I’ve just been to the 9th Cancer Stem Cell Symposium hosted by the Blizzard Institute at Queen Mary University of London. Despite being a short and small conference, it was a very good one. I guess the number of researchers active in the cancer stem cell field is not too large in the UK, so people know each other. Small conferences are in my eyes usually more informative than the very large meetings with upwards of 30,000 attendees anyway (although these big meetings have their raison d’être as well, because you meet just about everyone in your field).
Anyway, I must say I was impressed with the overall quality of work that was presented (not that I expected bad presentations). I like the general direction our field is progressing towards, that is to say tumour heterogeneity, and it is good to see that more people are thinking along the lines of how to tackle heterogeneous populations of cancer cells in a therapeutic setting. The obvious answer (that was presented by Mel Greaves) is to combine different treatments that target individual cell populations, but that is a loaded gun, as the number of drug interactions between these various therapeutics could quickly become unmanageable and lead to unpredictable adverse effects.

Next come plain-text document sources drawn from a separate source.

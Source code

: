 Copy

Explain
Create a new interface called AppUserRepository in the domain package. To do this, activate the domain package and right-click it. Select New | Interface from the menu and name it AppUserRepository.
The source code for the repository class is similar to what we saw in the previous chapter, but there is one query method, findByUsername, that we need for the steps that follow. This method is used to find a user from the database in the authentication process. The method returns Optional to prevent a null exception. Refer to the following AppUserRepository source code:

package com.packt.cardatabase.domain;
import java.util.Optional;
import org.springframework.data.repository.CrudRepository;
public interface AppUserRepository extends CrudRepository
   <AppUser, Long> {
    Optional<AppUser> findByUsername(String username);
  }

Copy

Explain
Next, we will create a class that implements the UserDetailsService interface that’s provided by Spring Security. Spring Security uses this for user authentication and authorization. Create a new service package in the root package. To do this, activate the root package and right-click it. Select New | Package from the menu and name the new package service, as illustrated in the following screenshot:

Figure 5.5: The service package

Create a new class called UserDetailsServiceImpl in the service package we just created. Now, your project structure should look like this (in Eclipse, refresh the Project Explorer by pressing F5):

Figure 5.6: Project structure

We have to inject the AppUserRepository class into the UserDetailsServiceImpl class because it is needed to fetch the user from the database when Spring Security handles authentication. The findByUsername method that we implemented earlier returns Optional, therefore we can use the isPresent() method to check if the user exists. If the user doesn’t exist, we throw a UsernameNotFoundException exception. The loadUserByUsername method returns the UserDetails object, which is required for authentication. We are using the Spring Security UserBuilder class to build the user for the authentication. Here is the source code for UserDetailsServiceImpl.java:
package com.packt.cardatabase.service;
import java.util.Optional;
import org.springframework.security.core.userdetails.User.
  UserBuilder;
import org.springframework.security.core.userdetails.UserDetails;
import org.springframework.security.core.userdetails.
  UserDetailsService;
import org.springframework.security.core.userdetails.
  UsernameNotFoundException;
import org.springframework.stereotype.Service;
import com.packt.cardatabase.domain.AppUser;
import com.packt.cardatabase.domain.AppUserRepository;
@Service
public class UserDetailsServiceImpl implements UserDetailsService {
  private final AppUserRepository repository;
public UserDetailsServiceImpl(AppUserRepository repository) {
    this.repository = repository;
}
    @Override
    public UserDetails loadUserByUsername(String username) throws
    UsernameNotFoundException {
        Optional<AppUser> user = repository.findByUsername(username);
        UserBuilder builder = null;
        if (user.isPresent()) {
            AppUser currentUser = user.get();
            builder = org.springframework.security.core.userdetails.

Another point that reverberated with me was a side note from Andrea Sottoriva’s presentation: Things are always more complicated than we thought – which is a recurrent theme in biology, as we discover the underpinnings of biological processes. It may seem trivial, but this point is the proverbial needle that pops the balloon of reductionist models, because we can’t foresee where our current models miss the reality that is indeed more complicated than the model, and at what point our models deviate so critically from reality that they no longer apply. But science is the constant turnover and refinement of models, and over time (one hopes) models improve. (And I like to believe that they do.)
I haven’t forgotten about microscopy images – they will appear soon, I promise.